**TASK DESCRIPTION**
Keep each line of the material that includes "Then", and leave out the rest.

**SUPPLIED DATA**
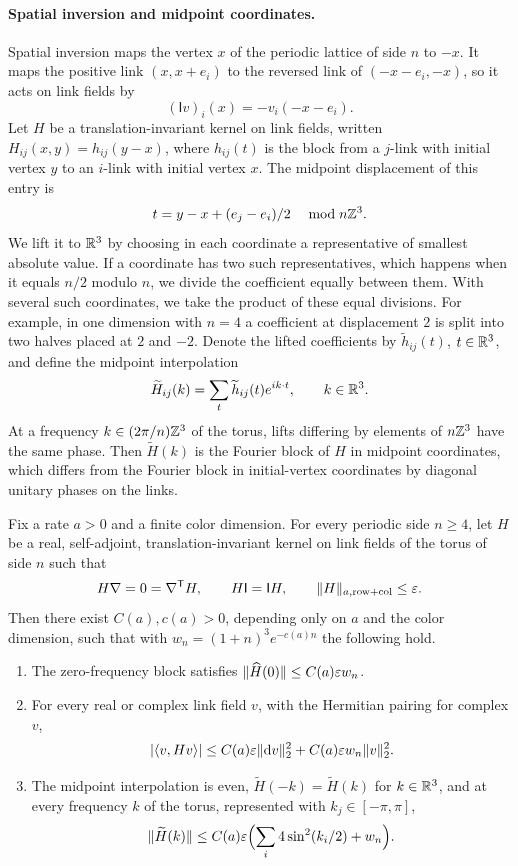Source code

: \paragraph{Spatial inversion and midpoint coordinates.}
Spatial inversion maps the vertex $x$ of the periodic lattice of side $n$ to $-x$. It maps the positive link $(x,x+e_i)$ to the reversed link of $(-x-e_i,-x)$, so it acts on link fields by
\[
 (\mathsf Iv)_i(x)=-v_i(-x-e_i).
\]
Let $H$ be a translation-invariant kernel on link fields, written $H_{ij}(x,y)=h_{ij}(y-x)$, where $h_{ij}(t)$ is the block from a $j$-link with initial vertex $y$ to an $i$-link with initial vertex $x$. The midpoint displacement of this entry is
\[
 t=y-x+(e_j-e_i)/2\quad\bmod n\Z^3.
\]
We lift it to $\R^3$ by choosing in each coordinate a representative of smallest absolute value. If a coordinate has two such representatives, which happens when it equals $n/2$ modulo $n$, we divide the coefficient equally between them. With several such coordinates, we take the product of these equal divisions. For example, in one dimension with $n=4$ a coefficient at displacement $2$ is split into two halves placed at $2$ and $-2$. Denote the lifted coefficients by $\widetilde h_{ij}(t)$, $t\in\R^3$, and define the midpoint interpolation
\[
 \widetilde H_{ij}(k)=\sum_t\widetilde h_{ij}(t)e^{ik\cdot t},\qquad k\in\R^3.
\]
At a frequency $k\in(2\pi/n)\Z^3$ of the torus, lifts differing by elements of $n\Z^3$ have the same phase. Then $\widetilde H(k)$ is the Fourier block of $H$ in midpoint coordinates, which differs from the Fourier block in initial-vertex coordinates by diagonal unitary phases on the links.

\begin{lemma}\label{ch05:lem:ward-parity}
Fix a rate $a>0$ and a finite color dimension. For every periodic side $n\ge4$, let $H$ be a real, self-adjoint, translation-invariant kernel on link fields of the torus of side $n$ such that
\[
 H\nabla=0=\nabla^{\mathsf T}H,\qquad H\mathsf I=\mathsf IH,\qquad\norm H_{a,\mathrm{row}+\mathrm{col}}\le\varepsilon.
\]
Then there exist $C(a),c(a)>0$, depending only on $a$ and the color dimension, such that with $w_n=(1+n)^3e^{-c(a)n}$ the following hold.
\begin{enumerate}
\item The zero-frequency block satisfies $\norm{\widehat H(0)}\le C(a)\varepsilon w_n$.
\item For every real or complex link field $v$, with the Hermitian pairing for complex $v$,
\[
 \abs{\langle v,Hv\rangle}\le C(a)\varepsilon\norm{\mathrm dv}_2^2+C(a)\varepsilon w_n\norm v_2^2.
\]
\item The midpoint interpolation is even, $\widetilde H(-k)=\widetilde H(k)$ for $k\in\R^3$, and at every frequency $k$ of the torus, represented with $k_j\in[-\pi,\pi]$,
\[
 \norm{\widetilde H(k)}\le C(a)\varepsilon\Bigl(\sum_i4\sin^2(k_i/2)+w_n\Bigr).
\]
\end{enumerate}
\end{lemma}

**THE ANSWER**
At a frequency $k\in(2\pi/n)\Z^3$ of the torus, lifts differing by elements of $n\Z^3$ have the same phase. Then $\widetilde H(k)$ is the Fourier block of $H$ in midpoint coordinates, which differs from the Fourier block in initial-vertex coordinates by diagonal unitary phases on the links.
Then there exist $C(a),c(a)>0$, depending only on $a$ and the color dimension, such that with $w_n=(1+n)^3e^{-c(a)n}$ the following hold.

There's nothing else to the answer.